**Source texts of formatted documents**
● ● ● ● ●
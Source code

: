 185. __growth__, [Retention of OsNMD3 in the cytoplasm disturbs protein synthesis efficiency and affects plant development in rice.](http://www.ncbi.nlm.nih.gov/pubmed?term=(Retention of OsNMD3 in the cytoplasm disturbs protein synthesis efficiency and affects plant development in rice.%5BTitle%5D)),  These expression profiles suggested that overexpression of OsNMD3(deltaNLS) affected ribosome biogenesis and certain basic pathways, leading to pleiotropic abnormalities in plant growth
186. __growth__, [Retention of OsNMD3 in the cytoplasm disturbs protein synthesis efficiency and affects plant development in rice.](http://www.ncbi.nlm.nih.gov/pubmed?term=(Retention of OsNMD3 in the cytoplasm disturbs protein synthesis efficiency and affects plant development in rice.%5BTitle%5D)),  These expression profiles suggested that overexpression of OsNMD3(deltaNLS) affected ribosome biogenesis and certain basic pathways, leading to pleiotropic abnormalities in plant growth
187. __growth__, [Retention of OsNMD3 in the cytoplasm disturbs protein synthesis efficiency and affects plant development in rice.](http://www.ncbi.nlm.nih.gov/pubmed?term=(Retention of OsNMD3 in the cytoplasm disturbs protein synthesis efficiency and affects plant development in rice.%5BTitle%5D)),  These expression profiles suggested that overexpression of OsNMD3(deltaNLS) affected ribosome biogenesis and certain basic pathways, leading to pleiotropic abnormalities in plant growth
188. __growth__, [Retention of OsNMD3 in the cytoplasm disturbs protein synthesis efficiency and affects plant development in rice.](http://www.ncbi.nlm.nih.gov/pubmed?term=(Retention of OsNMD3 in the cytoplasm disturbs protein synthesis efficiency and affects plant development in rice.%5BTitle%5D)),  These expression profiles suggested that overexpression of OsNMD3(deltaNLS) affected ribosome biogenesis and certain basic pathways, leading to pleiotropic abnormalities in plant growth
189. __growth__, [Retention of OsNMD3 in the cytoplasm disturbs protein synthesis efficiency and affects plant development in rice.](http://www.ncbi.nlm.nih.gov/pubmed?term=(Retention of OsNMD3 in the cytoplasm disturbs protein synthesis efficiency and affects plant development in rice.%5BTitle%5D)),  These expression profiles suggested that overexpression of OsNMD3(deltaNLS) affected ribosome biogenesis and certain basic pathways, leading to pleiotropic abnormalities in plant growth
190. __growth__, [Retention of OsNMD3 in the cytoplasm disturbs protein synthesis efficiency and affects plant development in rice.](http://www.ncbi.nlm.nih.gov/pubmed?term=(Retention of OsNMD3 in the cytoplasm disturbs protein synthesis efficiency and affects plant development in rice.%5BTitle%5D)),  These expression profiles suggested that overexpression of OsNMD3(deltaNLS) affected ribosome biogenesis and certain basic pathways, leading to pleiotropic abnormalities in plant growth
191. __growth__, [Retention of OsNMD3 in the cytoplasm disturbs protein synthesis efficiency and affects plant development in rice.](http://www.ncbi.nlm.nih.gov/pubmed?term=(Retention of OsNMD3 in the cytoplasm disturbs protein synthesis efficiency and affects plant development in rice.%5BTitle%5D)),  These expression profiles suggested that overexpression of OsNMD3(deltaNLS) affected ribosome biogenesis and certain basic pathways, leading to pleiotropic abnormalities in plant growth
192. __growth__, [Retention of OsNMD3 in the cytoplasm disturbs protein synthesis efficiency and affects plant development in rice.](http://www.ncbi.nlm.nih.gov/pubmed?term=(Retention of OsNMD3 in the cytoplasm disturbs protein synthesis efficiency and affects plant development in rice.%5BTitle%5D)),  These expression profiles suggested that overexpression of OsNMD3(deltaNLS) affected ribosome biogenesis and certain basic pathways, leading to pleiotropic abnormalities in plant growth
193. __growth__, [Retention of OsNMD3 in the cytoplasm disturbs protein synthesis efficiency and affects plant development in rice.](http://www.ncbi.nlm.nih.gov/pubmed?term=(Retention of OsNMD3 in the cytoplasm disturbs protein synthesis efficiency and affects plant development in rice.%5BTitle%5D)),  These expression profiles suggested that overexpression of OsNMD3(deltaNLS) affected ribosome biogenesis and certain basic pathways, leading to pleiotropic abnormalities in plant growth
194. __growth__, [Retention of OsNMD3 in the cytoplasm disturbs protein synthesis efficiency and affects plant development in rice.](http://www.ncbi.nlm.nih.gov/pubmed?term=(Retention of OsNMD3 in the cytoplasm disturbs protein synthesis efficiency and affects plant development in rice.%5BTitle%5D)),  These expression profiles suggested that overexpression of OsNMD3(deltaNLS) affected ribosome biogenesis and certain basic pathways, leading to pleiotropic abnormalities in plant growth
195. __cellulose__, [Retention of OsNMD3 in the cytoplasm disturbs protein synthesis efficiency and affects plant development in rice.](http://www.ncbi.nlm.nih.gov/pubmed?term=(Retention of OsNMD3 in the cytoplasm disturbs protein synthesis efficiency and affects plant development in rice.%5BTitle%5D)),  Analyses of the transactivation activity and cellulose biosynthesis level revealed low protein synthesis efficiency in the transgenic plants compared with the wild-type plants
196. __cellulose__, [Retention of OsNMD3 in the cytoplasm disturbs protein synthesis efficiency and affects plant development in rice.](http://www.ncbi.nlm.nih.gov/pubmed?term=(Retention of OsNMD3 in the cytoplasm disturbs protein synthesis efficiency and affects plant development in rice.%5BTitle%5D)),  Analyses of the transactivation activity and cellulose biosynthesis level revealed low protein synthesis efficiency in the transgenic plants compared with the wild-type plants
● ● ● ● ●
**EXERCISE INSTRUCTIONS**
Please copy out each entry exactly as it appears above.

**YOUR RESPONSE**
Source code

: 185. __growth__, [Retention of OsNMD3 in the cytoplasm disturbs protein synthesis efficiency and affects plant development in rice.](http://www.ncbi.nlm.nih.gov/pubmed?term=(Retention of OsNMD3 in the cytoplasm disturbs protein synthesis efficiency and affects plant development in rice.%5BTitle%5D)),  These expression profiles suggested that overexpression of OsNMD3(deltaNLS) affected ribosome biogenesis and certain basic pathways, leading to pleiotropic abnormalities in plant growth
186. __growth__, [Retention of OsNMD3 in the cytoplasm disturbs protein synthesis efficiency and affects plant development in rice.](http://www.ncbi.nlm.nih.gov/pubmed?term=(Retention of OsNMD3 in the cytoplasm disturbs protein synthesis efficiency and affects plant development in rice.%5BTitle%5D)),  These expression profiles suggested that overexpression of OsNMD3(deltaNLS) affected ribosome biogenesis and certain basic pathways, leading to pleiotropic abnormalities in plant growth
187. __growth__, [Retention of OsNMD3 in the cytoplasm disturbs protein synthesis efficiency and affects plant development in rice.](http://www.ncbi.nlm.nih.gov/pubmed?term=(Retention of OsNMD3 in the cytoplasm disturbs protein synthesis efficiency and affects plant development in rice.%5BTitle%5D)),  These expression profiles suggested that overexpression of OsNMD3(deltaNLS) affected ribosome biogenesis and certain basic pathways, leading to pleiotropic abnormalities in plant growth
188. __growth__, [Retention of OsNMD3 in the cytoplasm disturbs protein synthesis efficiency and affects plant development in rice.](http://www.ncbi.nlm.nih.gov/pubmed?term=(Retention of OsNMD3 in the cytoplasm disturbs protein synthesis efficiency and affects plant development in rice.%5BTitle%5D)),  These expression profiles suggested that overexpression of OsNMD3(deltaNLS) affected ribosome biogenesis and certain basic pathways, leading to pleiotropic abnormalities in plant growth
189. __growth__, [Retention of OsNMD3 in the cytoplasm disturbs protein synthesis efficiency and affects plant development in rice.](http://www.ncbi.nlm.nih.gov/pubmed?term=(Retention of OsNMD3 in the cytoplasm disturbs protein synthesis efficiency and affects plant development in rice.%5BTitle%5D)),  These expression profiles suggested that overexpression of OsNMD3(deltaNLS) affected ribosome biogenesis and certain basic pathways, leading to pleiotropic abnormalities in plant growth
190. __growth__, [Retention of OsNMD3 in the cytoplasm disturbs protein synthesis efficiency and affects plant development in rice.](http://www.ncbi.nlm.nih.gov/pubmed?term=(Retention of OsNMD3 in the cytoplasm disturbs protein synthesis efficiency and affects plant development in rice.%5BTitle%5D)),  These expression profiles suggested that overexpression of OsNMD3(deltaNLS) affected ribosome biogenesis and certain basic pathways, leading to pleiotropic abnormalities in plant growth
191. __growth__, [Retention of OsNMD3 in the cytoplasm disturbs protein synthesis efficiency and affects plant development in rice.](http://www.ncbi.nlm.nih.gov/pubmed?term=(Retention of OsNMD3 in the cytoplasm disturbs protein synthesis efficiency and affects plant development in rice.%5BTitle%5D)),  These expression profiles suggested that overexpression of OsNMD3(deltaNLS) affected ribosome biogenesis and certain basic pathways, leading to pleiotropic abnormalities in plant growth
192. __growth__, [Retention of OsNMD3 in the cytoplasm disturbs protein synthesis efficiency and affects plant development in rice.](http://www.ncbi.nlm.nih.gov/pubmed?term=(Retention of OsNMD3 in the cytoplasm disturbs protein synthesis efficiency and affects plant development in rice.%5BTitle%5D)),  These expression profiles suggested that overexpression of OsNMD3(deltaNLS) affected ribosome biogenesis and certain basic pathways, leading to pleiotropic abnormalities in plant growth
193. __growth__, [Retention of OsNMD3 in the cytoplasm disturbs protein synthesis efficiency and affects plant development in rice.](http://www.ncbi.nlm.nih.gov/pubmed?term=(Retention of OsNMD3 in the cytoplasm disturbs protein synthesis efficiency and affects plant development in rice.%5BTitle%5D)),  These expression profiles suggested that overexpression of OsNMD3(deltaNLS) affected ribosome biogenesis and certain basic pathways, leading to pleiotropic abnormalities in plant growth
194. __growth__, [Retention of OsNMD3 in the cytoplasm disturbs protein synthesis efficiency and affects plant development in rice.](http://www.ncbi.nlm.nih.gov/pubmed?term=(Retention of OsNMD3 in the cytoplasm disturbs protein synthesis efficiency and affects plant development in rice.%5BTitle%5D)),  These expression profiles suggested that overexpression of OsNMD3(deltaNLS) affected ribosome biogenesis and certain basic pathways, leading to pleiotropic abnormalities in plant growth
195. __cellulose__, [Retention of OsNMD3 in the cytoplasm disturbs protein synthesis efficiency and affects plant development in rice.](http://www.ncbi.nlm.nih.gov/pubmed?term=(Retention of OsNMD3 in the cytoplasm disturbs protein synthesis efficiency and affects plant development in rice.%5BTitle%5D)),  Analyses of the transactivation activity and cellulose biosynthesis level revealed low protein synthesis efficiency in the transgenic plants compared with the wild-type plants
196. __cellulose__, [Retention of OsNMD3 in the cytoplasm disturbs protein synthesis efficiency and affects plant development in rice.](http://www.ncbi.nlm.nih.gov/pubmed?term=(Retention of OsNMD3 in the cytoplasm disturbs protein synthesis efficiency and affects plant development in rice.%5BTitle%5D)),  Analyses of the transactivation activity and cellulose biosynthesis level revealed low protein synthesis efficiency in the transgenic plants compared with the wild-type plants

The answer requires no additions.